**Task instructions:** Please repeat the entries below exactly as written, leaving out any images.

**Data for processing:**
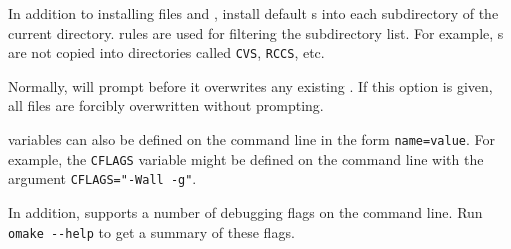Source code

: \begin{Description}
\item[\Opt{--install-all}] In addition to installing files  and ,
  install default s into each subdirectory of the current directory.
   rules are used for filtering the subdirectory list.  For example, s
  are not copied into directories called \verb+CVS+, \verb+RCCS+, etc.

\item[\Opt{--install-force}] Normally,  will prompt before it overwrites any
  existing .  If this option is given, all files are forcibly overwritten
  without prompting.

\item[\Opt{var-definition}]  variables can also be defined on the command
  line in the form \verb+name=value+.  For example, the \verb+CFLAGS+ variable might be defined
  on the command line with the argument \verb+CFLAGS="-Wall -g"+.
\end{Description}

In addition,  supports a number of debugging flags on the command line. Run
\verb+omake --help+ to get a summary of these flags.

**Exercise result:**
Source code

: \begin{Description}
\item[\Opt{--install-all}] In addition to installing files  and ,
  install default s into each subdirectory of the current directory.
   rules are used for filtering the subdirectory list.  For example, s
  are not copied into directories called \verb+CVS+, \verb+RCCS+, etc.

\item[\Opt{--install-force}] Normally,  will prompt before it overwrites any
  existing .  If this option is given, all files are forcibly overwritten
  without prompting.

\item[\Opt{var-definition}]  variables can also be defined on the command
  line in the form \verb+name=value+.  For example, the \verb+CFLAGS+ variable might be defined
  on the command line with the argument \verb+CFLAGS="-Wall -g"+.
\end{Description}

In addition,  supports a number of debugging flags on the command line. Run
\verb+omake --help+ to get a summary of these flags.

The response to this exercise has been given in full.